Too often they had several fault indicators of all colors blinking on the displays, and most often it was indication faults - such as false fire alarm in the baggage compartment. Nevertheless the Danish CAA became so worried that they openly in the press told SK to "get their act together". BBD technicians worked over here to correct, modify and improve the systems. For some time roughly one year after introduction SK pulled a number of their 30 years old DC-9s from storage to operate the Q400 routes, while an empty Q400 would fly the same sector a few minutes later just to prove for the authorities that they could be operated safely.

It had a serious impact on the seriousness of the first MLG collapse incident. The crew performed a "normal landing". With both engines spinning. And they even extended the spoilers immediately after touch down. The result was that the right wingtip immediately hit the runway at full landing speed, and propeller shrapnels penetrated the cabin and injured a few pax, one of them quite seriously.

The captain told the press that he was sure that the gear was down and locked, and it was only an indication fault.

The second incident didn't suffer from those things, but it happened in darkness and no video is known to exist.

The third incident was in bright afternoon sunshine and was recorded very well on video. The flight crew made a perfect emergency landing. The #2 engines was shut down and propeller feathered during approach. And with ailerons - and no spoilers - they kept the plane balanced on one MLG wheel as long as possible and hit the runway with the wingtip at rather low speed. Also all pax had been removed from seats anywhere near the propeller disk.

But that was the bad old days. The result ten years after EIS is a fully developed Q400 airliner.
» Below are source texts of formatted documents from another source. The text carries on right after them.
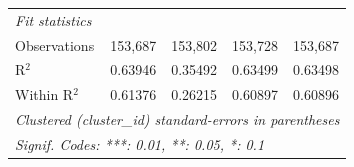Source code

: \begin{tabular}{lcccc}
   \midrule
   \emph{Fit statistics}\\
   Observations               & 153,687         & 153,802         & 153,728         & 153,687\\  
   R$^2$                      & 0.63946         & 0.35492         & 0.63499         & 0.63498\\  
   Within R$^2$               & 0.61376         & 0.26215         & 0.60897         & 0.60896\\  
   \midrule \midrule
   \multicolumn{5}{l}{\emph{Clustered (cluster\_id) standard-errors in parentheses}}\\
   \multicolumn{5}{l}{\emph{Signif. Codes: ***: 0.01, **: 0.05, *: 0.1}}\\
\end{tabular}
\par\endgroup


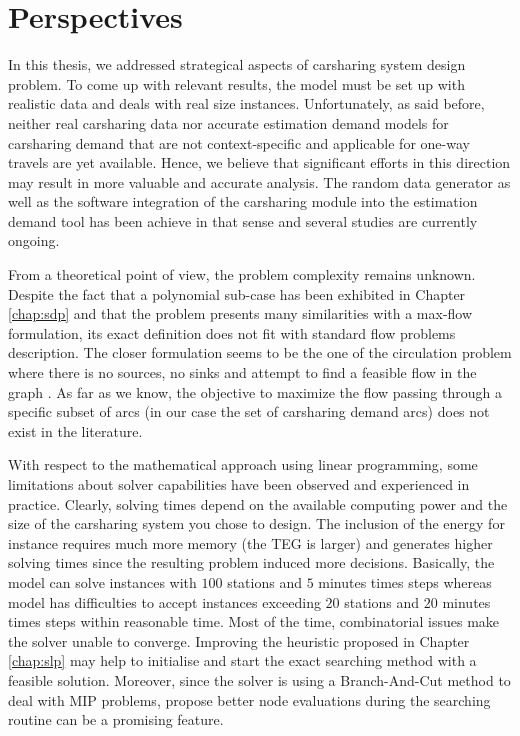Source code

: \section{Perspectives}
In this thesis, we addressed strategical aspects of carsharing system design problem.
To come up with relevant results, the model must be set up with realistic data and deals with real size instances.
Unfortunately, as said before, neither real carsharing data nor accurate estimation demand models for carsharing demand that are not context-specific and applicable for one-way travels are yet available.
Hence, we believe that significant efforts in this direction may result in more valuable and accurate analysis.
The random data generator as well as the software integration of the carsharing module into the estimation demand tool has been achieve in that sense and several studies are currently ongoing.


\medskip
From a theoretical point of view, the {\SDP} problem complexity remains unknown.
Despite the fact that a polynomial sub-case has been exhibited in Chapter \ref{chap:sdp} and that the problem presents many similarities with a max-flow formulation, its exact definition does not fit with standard flow problems description.
The closer formulation seems to be the one of the circulation problem where there is no sources, no sinks and attempt to find a feasible flow in the graph \cite{ahuja_network_1993}.
As far as we know, the objective to maximize the flow passing through a specific subset of arcs (in our case the set of carsharing demand arcs) does not exist in the literature.


\medskip
With respect to the mathematical approach using linear programming, some limitations about solver capabilities have been observed and experienced in practice.
Clearly, solving times depend on the available computing power and the size of the carsharing system you chose to design.
The inclusion of the energy for instance requires much more memory (the TEG is larger) and generates higher solving times since the resulting problem induced more decisions.
Basically, the {\SDP} model can solve instances with $100$ stations and $5$ minutes times steps whereas {\ENERGY} model has difficulties to accept instances exceeding $20$ stations and $20$ minutes times steps within reasonable time.
Most of the time, combinatorial issues make the solver unable to converge.
Improving the heuristic proposed in Chapter \ref{chap:slp} may help to initialise and start the exact searching method with a feasible solution.
Moreover, since the solver is using a Branch-And-Cut method to deal with MIP problems, propose better node evaluations during the searching routine can be a promising feature.



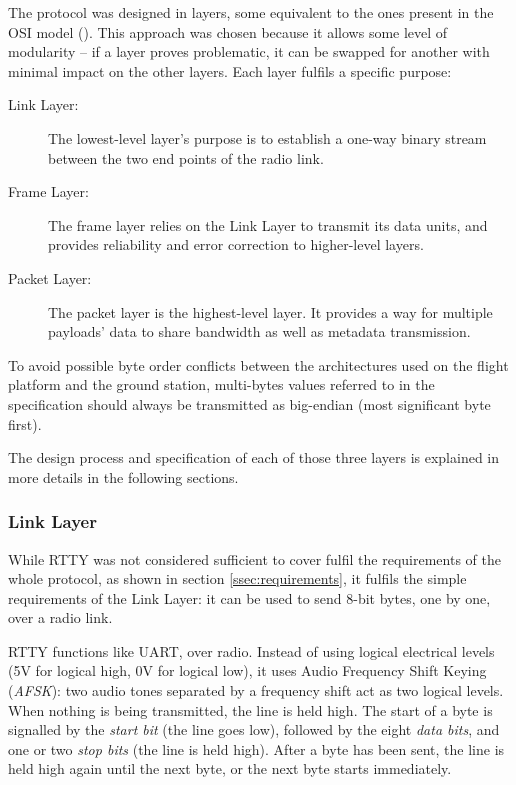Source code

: The protocol was designed in layers, some equivalent to the ones present in the
OSI model (\cite{Stallings1987}). This approach was chosen because it allows
some level of modularity – if a layer proves problematic, it can be swapped
for another with minimal impact on the other layers. Each layer fulfils a
specific purpose:


\begin{description}
\item[Link Layer:] The lowest-level layer's purpose is to establish a one-way
binary stream between the two end points of the radio link.

\item[Frame Layer:] The frame layer relies on the Link Layer to transmit its
data units, and provides reliability and error correction to higher-level 
layers.

\item[Packet Layer:] The packet layer is the highest-level layer. It provides
a way for multiple payloads' data to share bandwidth as well as metadata
transmission.
\end{description}

To avoid possible byte order conflicts between the architectures used on the
flight platform and the ground station, multi-bytes values referred to in the
specification should always be transmitted as big-endian (most significant byte
first).

The design process and specification of each of those three layers is explained
in more details in the following sections.

\subsubsection{Link Layer}
\label{sssec:link-layer}


While RTTY was not considered sufficient to cover fulfil the requirements of
the whole protocol, as shown in section \ref{ssec:requirements}, it fulfils the
simple requirements of the Link Layer: it can be used to send 8-bit bytes, one
by one, over a radio link.

RTTY functions like UART, over radio. Instead of using logical electrical levels
(5V for logical high, 0V for logical low), it uses Audio Frequency Shift Keying
(\textit{AFSK}): two audio tones separated by a frequency shift act as two
logical levels. When nothing is being transmitted, the line is held high. The
start of a byte is signalled by the \textit{start bit} (the line goes low),
followed by the eight \textit{data bits}, and one or two \textit{stop bits} (the
line is held high). After a byte has been sent, the line is held high again
until the next byte, or the next byte starts immediately.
And it will probably last a few centuries before SK again dares to become a launch customer.



Always keep your number of landings equal to your number of take-offs, Preben Norholm
User currently offlineirshava From Ukraine, joined Oct 2011, 214 posts, RR: 0
Reply 12, posted (2 years 7 months 3 weeks 4 days 15 hours ago) and read 3240 times:

All those SK frames went to MA and they are doing fine.... matter of maintenance.


“If you were born without wings, do nothing to prevent them from growing.”
User currently offlineJoeCanuck From Canada, joined Dec 2005, 5471 posts, RR: 30
Reply 13, posted (2 years 7 months 3 weeks 3 days 5 hours ago) and read 3008 times:

Many also seem to forget that while SAS got rid of their Q's, they subsequently ordered a whole fleet of them for Wideroe.